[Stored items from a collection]
━━━━━━━━

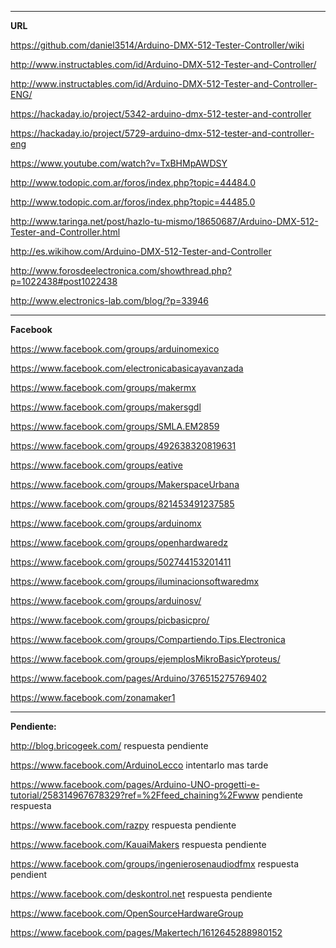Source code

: ***

**URL**

https://github.com/daniel3514/Arduino-DMX-512-Tester-Controller/wiki

http://www.instructables.com/id/Arduino-DMX-512-Tester-and-Controller/

http://www.instructables.com/id/Arduino-DMX-512-Tester-and-Controller-ENG/

https://hackaday.io/project/5342-arduino-dmx-512-tester-and-controller

https://hackaday.io/project/5729-arduino-dmx-512-tester-and-controller-eng

https://www.youtube.com/watch?v=TxBHMpAWDSY

http://www.todopic.com.ar/foros/index.php?topic=44484.0

http://www.todopic.com.ar/foros/index.php?topic=44485.0

http://www.taringa.net/post/hazlo-tu-mismo/18650687/Arduino-DMX-512-Tester-and-Controller.html

http://es.wikihow.com/Arduino-DMX-512-Tester-and-Controller

http://www.forosdeelectronica.com/showthread.php?p=1022438#post1022438

http://www.electronics-lab.com/blog/?p=33946

***

**Facebook**

https://www.facebook.com/groups/arduinomexico

https://www.facebook.com/electronicabasicayavanzada

https://www.facebook.com/groups/makermx

https://www.facebook.com/groups/makersgdl

https://www.facebook.com/groups/SMLA.EM2859

https://www.facebook.com/groups/492638320819631

https://www.facebook.com/groups/eative

https://www.facebook.com/groups/MakerspaceUrbana

https://www.facebook.com/groups/821453491237585

https://www.facebook.com/groups/arduinomx

https://www.facebook.com/groups/openhardwaredz

https://www.facebook.com/groups/502744153201411

https://www.facebook.com/groups/iluminacionsoftwaredmx

https://www.facebook.com/groups/arduinosv/

https://www.facebook.com/groups/picbasicpro/

https://www.facebook.com/groups/Compartiendo.Tips.Electronica

https://www.facebook.com/groups/ejemplosMikroBasicYproteus/

https://www.facebook.com/pages/Arduino/376515275769402

https://www.facebook.com/zonamaker1

***

**Pendiente:**

http://blog.bricogeek.com/	respuesta pendiente

https://www.facebook.com/ArduinoLecco	intentarlo mas tarde

https://www.facebook.com/pages/Arduino-UNO-progetti-e-tutorial/258314967678329?ref=%2Ffeed_chaining%2Fwww	pendiente respuesta

https://www.facebook.com/razpy		respuesta pendiente

https://www.facebook.com/KauaiMakers	respuesta pendiente

https://www.facebook.com/groups/ingenierosenaudiodfmx	respuesta pendient

https://www.facebook.com/deskontrol.net		respuesta pendiente

https://www.facebook.com/OpenSourceHardwareGroup

https://www.facebook.com/pages/Makertech/1612645288980152
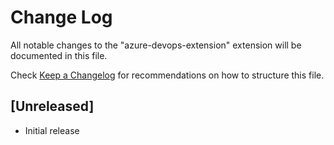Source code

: # Change Log

All notable changes to the "azure-devops-extension" extension will be documented in this file.

Check [Keep a Changelog](http://keepachangelog.com/) for recommendations on how to structure this file.

## [Unreleased]

- Initial release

━━━━━━━━

TASK OBJECTIVE >>
Every line from the one bearing "https://www.facebook.com/OpenSourceHardwareGroup" through the end of the data above must be output exactly, and no picture may appear.

ANSWER FOR THIS EXERCISE >>
https://www.facebook.com/OpenSourceHardwareGroup

https://www.facebook.com/pages/Makertech/1612645288980152
Source code

: # Change Log

All notable changes to the "azure-devops-extension" extension will be documented in this file.

Check [Keep a Changelog](http://keepachangelog.com/) for recommendations on how to structure this file.

## [Unreleased]

- Initial release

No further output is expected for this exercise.